* What the task requires: Please repeat, from the entries that follow, the lines from the one containing "## Python links" through the one containing "###Welcher Ansatz ist" exactly, adding nothing.

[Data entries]
..............................
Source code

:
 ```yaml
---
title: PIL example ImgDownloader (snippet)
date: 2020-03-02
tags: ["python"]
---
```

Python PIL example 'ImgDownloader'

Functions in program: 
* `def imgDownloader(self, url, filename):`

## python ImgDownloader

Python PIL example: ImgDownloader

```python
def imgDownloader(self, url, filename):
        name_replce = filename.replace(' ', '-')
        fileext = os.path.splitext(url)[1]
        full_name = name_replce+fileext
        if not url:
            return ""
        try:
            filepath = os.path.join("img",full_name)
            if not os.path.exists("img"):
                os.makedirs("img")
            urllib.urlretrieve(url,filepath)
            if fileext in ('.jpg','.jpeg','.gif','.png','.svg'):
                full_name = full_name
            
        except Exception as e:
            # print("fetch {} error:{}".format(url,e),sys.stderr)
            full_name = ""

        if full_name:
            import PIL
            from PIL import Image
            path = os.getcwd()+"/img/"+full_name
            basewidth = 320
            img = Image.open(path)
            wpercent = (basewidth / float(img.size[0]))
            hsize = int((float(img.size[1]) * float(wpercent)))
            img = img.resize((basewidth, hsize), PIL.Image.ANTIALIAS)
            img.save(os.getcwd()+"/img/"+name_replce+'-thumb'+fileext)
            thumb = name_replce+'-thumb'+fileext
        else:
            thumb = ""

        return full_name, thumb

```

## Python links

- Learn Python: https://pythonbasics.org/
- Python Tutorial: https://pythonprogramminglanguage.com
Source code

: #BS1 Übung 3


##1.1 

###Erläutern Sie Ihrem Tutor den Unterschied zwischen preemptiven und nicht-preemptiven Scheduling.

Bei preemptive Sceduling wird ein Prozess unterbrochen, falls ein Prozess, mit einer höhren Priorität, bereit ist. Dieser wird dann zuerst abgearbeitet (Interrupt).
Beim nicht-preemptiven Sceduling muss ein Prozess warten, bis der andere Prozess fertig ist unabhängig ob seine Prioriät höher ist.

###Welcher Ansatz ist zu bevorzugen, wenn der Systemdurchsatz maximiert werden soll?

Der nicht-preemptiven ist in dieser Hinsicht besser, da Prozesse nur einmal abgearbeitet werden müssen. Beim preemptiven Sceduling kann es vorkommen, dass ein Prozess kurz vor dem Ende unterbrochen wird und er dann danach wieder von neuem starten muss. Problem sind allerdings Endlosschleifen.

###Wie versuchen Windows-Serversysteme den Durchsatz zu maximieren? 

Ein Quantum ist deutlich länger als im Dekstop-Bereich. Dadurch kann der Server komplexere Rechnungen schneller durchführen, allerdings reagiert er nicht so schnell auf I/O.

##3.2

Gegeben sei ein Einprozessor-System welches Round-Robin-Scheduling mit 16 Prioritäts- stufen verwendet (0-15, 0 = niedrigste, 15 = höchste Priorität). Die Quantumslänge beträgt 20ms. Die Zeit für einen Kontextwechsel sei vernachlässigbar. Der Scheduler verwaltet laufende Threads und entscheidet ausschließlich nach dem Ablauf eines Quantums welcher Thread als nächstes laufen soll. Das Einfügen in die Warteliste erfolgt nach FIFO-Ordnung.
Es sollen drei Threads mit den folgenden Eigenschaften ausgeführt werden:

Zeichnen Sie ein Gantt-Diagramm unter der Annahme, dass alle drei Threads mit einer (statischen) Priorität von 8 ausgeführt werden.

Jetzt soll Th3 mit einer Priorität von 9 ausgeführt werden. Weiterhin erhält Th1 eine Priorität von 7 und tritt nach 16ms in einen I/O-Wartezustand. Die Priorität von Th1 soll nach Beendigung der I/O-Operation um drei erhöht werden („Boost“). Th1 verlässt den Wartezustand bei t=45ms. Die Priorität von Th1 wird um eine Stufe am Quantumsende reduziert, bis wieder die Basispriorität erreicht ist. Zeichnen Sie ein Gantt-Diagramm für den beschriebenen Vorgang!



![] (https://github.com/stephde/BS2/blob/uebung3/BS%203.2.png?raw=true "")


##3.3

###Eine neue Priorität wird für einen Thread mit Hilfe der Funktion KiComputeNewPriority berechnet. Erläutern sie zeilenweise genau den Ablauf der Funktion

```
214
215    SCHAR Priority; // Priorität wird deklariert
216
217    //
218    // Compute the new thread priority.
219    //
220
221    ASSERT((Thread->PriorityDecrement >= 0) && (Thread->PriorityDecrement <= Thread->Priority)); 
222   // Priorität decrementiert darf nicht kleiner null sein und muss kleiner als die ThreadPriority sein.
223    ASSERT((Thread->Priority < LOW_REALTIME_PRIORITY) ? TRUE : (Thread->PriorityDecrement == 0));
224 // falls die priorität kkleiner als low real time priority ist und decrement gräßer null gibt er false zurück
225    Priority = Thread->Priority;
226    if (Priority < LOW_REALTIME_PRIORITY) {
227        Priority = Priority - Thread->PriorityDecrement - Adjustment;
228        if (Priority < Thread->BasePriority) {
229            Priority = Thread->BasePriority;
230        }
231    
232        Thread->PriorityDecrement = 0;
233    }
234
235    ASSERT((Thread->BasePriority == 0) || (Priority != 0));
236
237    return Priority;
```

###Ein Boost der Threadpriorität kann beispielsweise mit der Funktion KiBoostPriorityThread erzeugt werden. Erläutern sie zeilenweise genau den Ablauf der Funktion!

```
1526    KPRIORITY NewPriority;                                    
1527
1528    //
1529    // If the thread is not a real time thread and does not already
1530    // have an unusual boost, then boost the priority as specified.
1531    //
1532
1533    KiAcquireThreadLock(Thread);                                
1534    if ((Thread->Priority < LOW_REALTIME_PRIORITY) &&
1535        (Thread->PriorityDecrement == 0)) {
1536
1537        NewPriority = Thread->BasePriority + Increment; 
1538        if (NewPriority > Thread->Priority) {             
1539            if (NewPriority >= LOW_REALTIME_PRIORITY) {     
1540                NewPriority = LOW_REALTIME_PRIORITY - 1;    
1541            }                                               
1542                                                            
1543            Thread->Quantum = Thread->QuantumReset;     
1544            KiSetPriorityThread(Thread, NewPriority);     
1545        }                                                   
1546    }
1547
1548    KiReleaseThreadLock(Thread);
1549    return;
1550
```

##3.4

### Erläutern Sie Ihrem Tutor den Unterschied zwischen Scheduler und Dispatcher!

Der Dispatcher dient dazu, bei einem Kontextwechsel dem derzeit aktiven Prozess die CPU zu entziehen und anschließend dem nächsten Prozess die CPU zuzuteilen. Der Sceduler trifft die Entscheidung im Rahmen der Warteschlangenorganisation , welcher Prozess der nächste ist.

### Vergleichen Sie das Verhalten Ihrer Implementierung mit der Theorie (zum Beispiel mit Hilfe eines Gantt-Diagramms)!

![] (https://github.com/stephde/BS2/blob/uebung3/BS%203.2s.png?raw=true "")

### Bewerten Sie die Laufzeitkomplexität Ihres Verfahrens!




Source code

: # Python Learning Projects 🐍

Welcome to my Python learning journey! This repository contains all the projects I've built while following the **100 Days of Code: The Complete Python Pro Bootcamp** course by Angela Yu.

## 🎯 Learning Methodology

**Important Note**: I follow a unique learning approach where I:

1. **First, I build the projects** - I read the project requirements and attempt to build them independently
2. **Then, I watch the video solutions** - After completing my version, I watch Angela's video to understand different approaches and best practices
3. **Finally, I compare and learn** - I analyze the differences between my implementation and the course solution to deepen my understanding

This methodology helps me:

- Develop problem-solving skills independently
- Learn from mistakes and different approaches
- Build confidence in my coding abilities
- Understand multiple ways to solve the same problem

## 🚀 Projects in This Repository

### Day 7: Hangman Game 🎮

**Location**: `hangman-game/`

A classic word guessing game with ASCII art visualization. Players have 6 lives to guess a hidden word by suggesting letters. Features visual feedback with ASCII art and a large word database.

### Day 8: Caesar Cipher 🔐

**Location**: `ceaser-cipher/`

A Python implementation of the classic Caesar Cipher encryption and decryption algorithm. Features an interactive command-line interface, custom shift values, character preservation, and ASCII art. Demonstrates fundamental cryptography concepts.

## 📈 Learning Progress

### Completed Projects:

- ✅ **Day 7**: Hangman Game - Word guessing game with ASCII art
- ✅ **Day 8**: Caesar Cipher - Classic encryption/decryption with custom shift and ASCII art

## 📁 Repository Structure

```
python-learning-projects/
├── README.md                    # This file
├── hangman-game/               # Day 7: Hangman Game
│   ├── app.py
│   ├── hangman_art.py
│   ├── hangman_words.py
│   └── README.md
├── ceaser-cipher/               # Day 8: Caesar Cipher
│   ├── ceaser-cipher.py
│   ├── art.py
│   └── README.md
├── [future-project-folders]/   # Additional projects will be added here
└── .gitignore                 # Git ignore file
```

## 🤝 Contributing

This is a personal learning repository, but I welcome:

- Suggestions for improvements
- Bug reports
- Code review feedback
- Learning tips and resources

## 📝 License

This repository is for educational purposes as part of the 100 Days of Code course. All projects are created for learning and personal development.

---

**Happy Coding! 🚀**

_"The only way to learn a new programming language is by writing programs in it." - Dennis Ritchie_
..............................
* Written answer:
## Python links

- Learn Python: https://pythonbasics.org/
- Python Tutorial: https://pythonprogramminglanguage.com
Source code

: #BS1 Übung 3


##1.1 

###Erläutern Sie Ihrem Tutor den Unterschied zwischen preemptiven und nicht-preemptiven Scheduling.

Bei preemptive Sceduling wird ein Prozess unterbrochen, falls ein Prozess, mit einer höhren Priorität, bereit ist. Dieser wird dann zuerst abgearbeitet (Interrupt).
Beim nicht-preemptiven Sceduling muss ein Prozess warten, bis der andere Prozess fertig ist unabhängig ob seine Prioriät höher ist.

###Welcher Ansatz ist zu bevorzugen, wenn der Systemdurchsatz maximiert werden soll?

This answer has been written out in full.